My friend Rachel Olsen is hosting a "Friendship Carnival" on her blog this week. Speaking of Rachel I didn't announce the winner of her book from my post last week. I'm happy to announce that "Jennifer" (the very first person to post a comment) won. Please email me at firstname.lastname@example.org with your mailing information.
Rachel invited us to post about friendship, and I decided to post one of my past devotions about our trip to Ecuador with Compassion International. I was so touched by the tenderness of our country guide as he spoke with such compassion and offered dignity to those being served by Compassion. While this may not exactly fit Rachel's goals for her carnival, I think we should treat our friends like family. So, here is my post on friendship in the family of God:
“Treat younger men as brothers, older women as mothers, and younger women as sisters, with absolute purity.” 1 Timothy 5:1b-2 (NIV)
We were ushered into a two-room hut; our feet shuffled on the hard-packed dirt floor. A tin roof, electrical wires hanging from the ceiling and no running water clearly testified to the financial hardships this family faced. The Americans in the group smiled awkwardly, unsure of whether to look around the room, at the home owners or at our Ecuadorian guide, Omar.
“Hermano y hermana” our guide and translator spoke in gentle tones, as he extended a hand of greeting. “Brother and sister” Omar said in Spanish, “thank you for welcoming us into your home.” The ice broken, we all relaxed and enjoyed a brief time of getting to know this hard-working family whose daughter was part of the Compassion International project in Quito.

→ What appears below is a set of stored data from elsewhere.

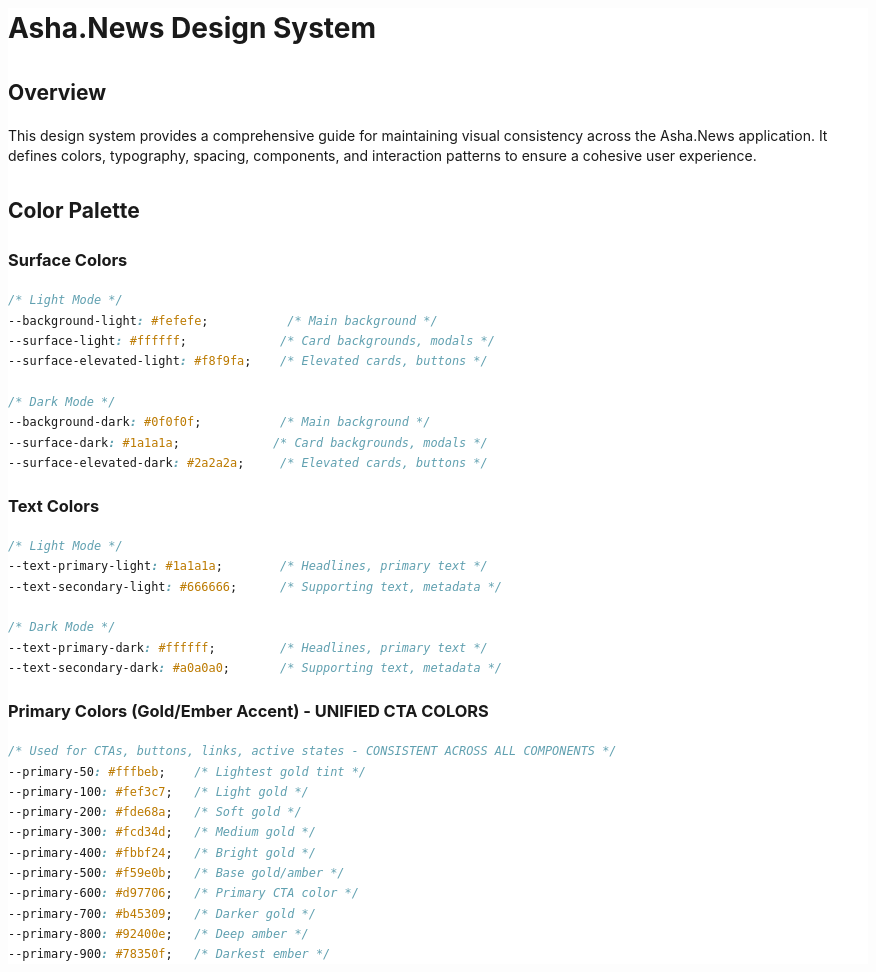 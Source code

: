 # Asha.News Design System

## Overview

This design system provides a comprehensive guide for maintaining visual consistency across the Asha.News application. It defines colors, typography, spacing, components, and interaction patterns to ensure a cohesive user experience.

## Color Palette

### Surface Colors

```css
/* Light Mode */
--background-light: #fefefe;           /* Main background */
--surface-light: #ffffff;             /* Card backgrounds, modals */
--surface-elevated-light: #f8f9fa;    /* Elevated cards, buttons */

/* Dark Mode */
--background-dark: #0f0f0f;           /* Main background */
--surface-dark: #1a1a1a;             /* Card backgrounds, modals */
--surface-elevated-dark: #2a2a2a;     /* Elevated cards, buttons */
```

### Text Colors

```css
/* Light Mode */
--text-primary-light: #1a1a1a;        /* Headlines, primary text */
--text-secondary-light: #666666;      /* Supporting text, metadata */

/* Dark Mode */
--text-primary-dark: #ffffff;         /* Headlines, primary text */
--text-secondary-dark: #a0a0a0;       /* Supporting text, metadata */
```

### Primary Colors (Gold/Ember Accent) - UNIFIED CTA COLORS

```css
/* Used for CTAs, buttons, links, active states - CONSISTENT ACROSS ALL COMPONENTS */
--primary-50: #fffbeb;    /* Lightest gold tint */
--primary-100: #fef3c7;   /* Light gold */
--primary-200: #fde68a;   /* Soft gold */
--primary-300: #fcd34d;   /* Medium gold */
--primary-400: #fbbf24;   /* Bright gold */
--primary-500: #f59e0b;   /* Base gold/amber */
--primary-600: #d97706;   /* Primary CTA color */
--primary-700: #b45309;   /* Darker gold */
--primary-800: #92400e;   /* Deep amber */
--primary-900: #78350f;   /* Darkest ember */
```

That trip in to the poverty-stricken section of Quito was eye-opening in many ways. But the memory of the love and dignity our guides (there were others besides Omar) showed to the families of the “proyecto” – the poorest of poor - dominates all others.

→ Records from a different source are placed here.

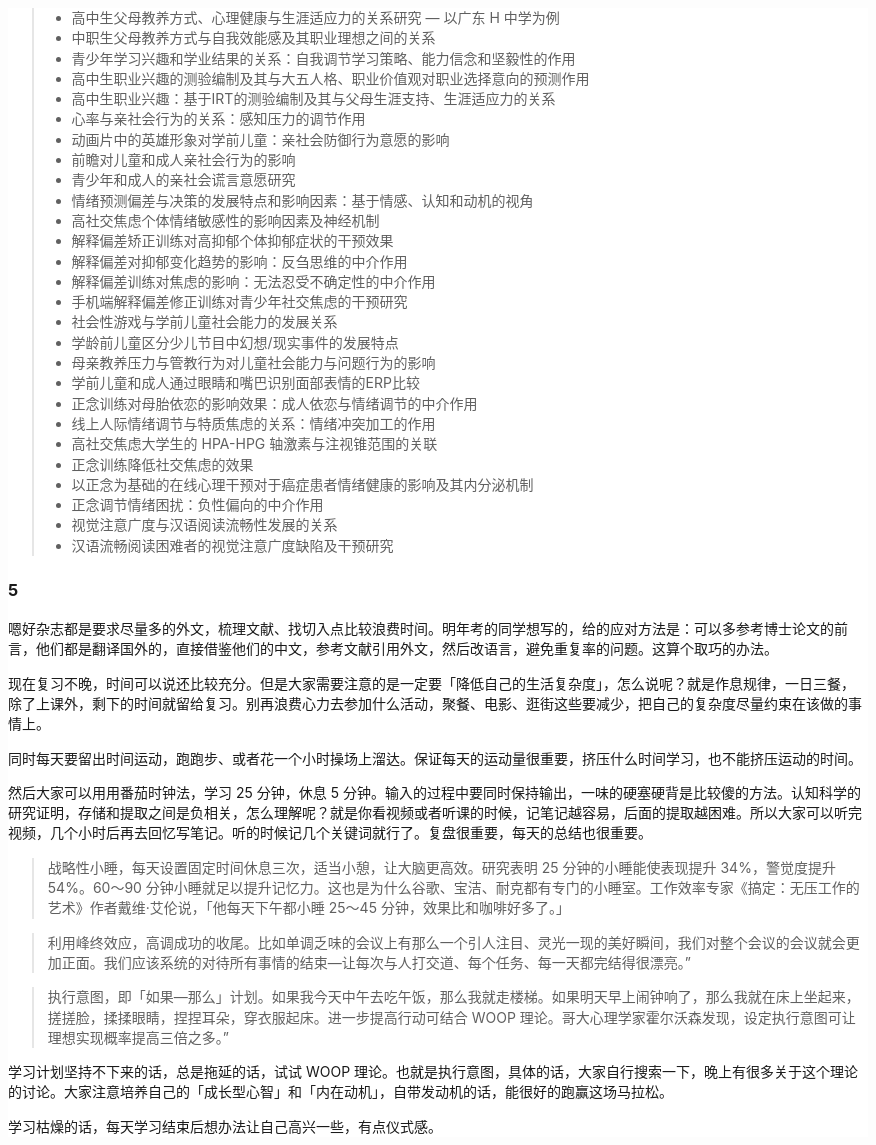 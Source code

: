 > * 高中生父母教养方式、心理健康与生涯适应力的关系研究 — 以广东 H 中学为例
> * 中职生父母教养方式与自我效能感及其职业理想之间的关系
> * 青少年学习兴趣和学业结果的关系：自我调节学习策略、能力信念和坚毅性的作用
> * 高中生职业兴趣的测验编制及其与大五人格、职业价值观对职业选择意向的预测作用
> * 高中生职业兴趣：基于IRT的测验编制及其与父母生涯支持、生涯适应力的关系
> * 心率与亲社会行为的关系：感知压力的调节作用
> * 动画片中的英雄形象对学前儿童：亲社会防御行为意愿的影响
> * 前瞻对儿童和成人亲社会行为的影响
> * 青少年和成人的亲社会谎言意愿研究
> * 情绪预测偏差与决策的发展特点和影响因素：基于情感、认知和动机的视角
> * 高社交焦虑个体情绪敏感性的影响因素及神经机制
> * 解释偏差矫正训练对高抑郁个体抑郁症状的干预效果
> * 解释偏差对抑郁变化趋势的影响：反刍思维的中介作用
> * 解释偏差训练对焦虑的影响：无法忍受不确定性的中介作用
> * 手机端解释偏差修正训练对青少年社交焦虑的干预研究
> * 社会性游戏与学前儿童社会能力的发展关系
> * 学龄前儿童区分少儿节目中幻想/现实事件的发展特点
> * 母亲教养压力与管教行为对儿童社会能力与问题行为的影响
> * 学前儿童和成人通过眼睛和嘴巴识别面部表情的ERP比较
> * 正念训练对母胎依恋的影响效果：成人依恋与情绪调节的中介作用
> * 线上人际情绪调节与特质焦虑的关系：情绪冲突加工的作用
> * 高社交焦虑大学生的 HPA-HPG 轴激素与注视锥范围的关联
> * 正念训练降低社交焦虑的效果
> * 以正念为基础的在线心理干预对于癌症患者情绪健康的影响及其内分泌机制
> * 正念调节情绪困扰：负性偏向的中介作用
> * 视觉注意广度与汉语阅读流畅性发展的关系
> * 汉语流畅阅读困难者的视觉注意广度缺陷及干预研究

### 5

嗯好杂志都是要求尽量多的外文，梳理文献、找切入点比较浪费时间。明年考的同学想写的，给的应对方法是：可以多参考博士论文的前言，他们都是翻译国外的，直接借鉴他们的中文，参考文献引用外文，然后改语言，避免重复率的问题。这算个取巧的办法。

现在复习不晚，时间可以说还比较充分。但是大家需要注意的是一定要「降低自己的生活复杂度」，怎么说呢？就是作息规律，一日三餐，除了上课外，剩下的时间就留给复习。别再浪费心力去参加什么活动，聚餐、电影、逛街这些要减少，把自己的复杂度尽量约束在该做的事情上。

同时每天要留出时间运动，跑跑步、或者花一个小时操场上溜达。保证每天的运动量很重要，挤压什么时间学习，也不能挤压运动的时间。

然后大家可以用用番茄时钟法，学习 25 分钟，休息 5 分钟。输入的过程中要同时保持输出，一味的硬塞硬背是比较傻的方法。认知科学的研究证明，存储和提取之间是负相关，怎么理解呢？就是你看视频或者听课的时候，记笔记越容易，后面的提取越困难。所以大家可以听完视频，几个小时后再去回忆写笔记。听的时候记几个关键词就行了。复盘很重要，每天的总结也很重要。

> 战略性小睡，每天设置固定时间休息三次，适当小憩，让大脑更高效。研究表明 25 分钟的小睡能使表现提升 34%，警觉度提升 54%。60～90 分钟小睡就足以提升记忆力。这也是为什么谷歌、宝洁、耐克都有专门的小睡室。工作效率专家《搞定：无压工作的艺术》作者戴维·艾伦说，「他每天下午都小睡 25～45 分钟，效果比和咖啡好多了。」

> 利用峰终效应，高调成功的收尾。比如单调乏味的会议上有那么一个引人注目、灵光一现的美好瞬间，我们对整个会议的会议就会更加正面。我们应该系统的对待所有事情的结束—让每次与人打交道、每个任务、每一天都完结得很漂亮。”
 
> 执行意图，即「如果—那么」计划。如果我今天中午去吃午饭，那么我就走楼梯。如果明天早上闹钟响了，那么我就在床上坐起来，搓搓脸，揉揉眼睛，捏捏耳朵，穿衣服起床。进一步提高行动可结合 WOOP 理论。哥大心理学家霍尔沃森发现，设定执行意图可让理想实现概率提高三倍之多。”

学习计划坚持不下来的话，总是拖延的话，试试 WOOP 理论。也就是执行意图，具体的话，大家自行搜索一下，晚上有很多关于这个理论的讨论。大家注意培养自己的「成长型心智」和「内在动机」，自带发动机的话，能很好的跑赢这场马拉松。

学习枯燥的话，每天学习结束后想办法让自己高兴一些，有点仪式感。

Each visit we made to the project families began with the same greeting: “Brother” or “Sister.” A single word leveled all differences between the giver and recipient of help, between nationalities and between broad economic and educational divides. A single word reminded us we were family, with all the privileges and responsibilities inherent. One heavenly Father – many brothers and sisters.
As I go about my busy life, I can easily forget to treat others as family. It’s quicker to sneak in and out of church without stopping to offer a hug of greeting or a word of encouragement to those around me. It’s even easier during the week to neglect to show familial love to my sisters and brothers in Christ. My blinders slip on and I view life with tunnel vision.
However, through our adoption as daughters and sons of God, we have been ushered into a huge family called the church. The church is not a building – the church is my family. Every person sitting in my church service is related to me through the blood of Jesus. He may be a man brought on a bus from a rehab center, but he is also my brother. She may be a single mom barely hanging on, but she is also my sister. The lonely widower, the brokenhearted professional, the grief-stricken father, the tattooed teenager … brother, sister, brother, sister.
I have a high calling to treat my fellow Christians as if we were related, because we are. Perhaps we might cultivate more love and compassion among us if we adopted the language of my Ecuadorian friend. No, not Spanish. The language of family. How does that sound “mi hermana”?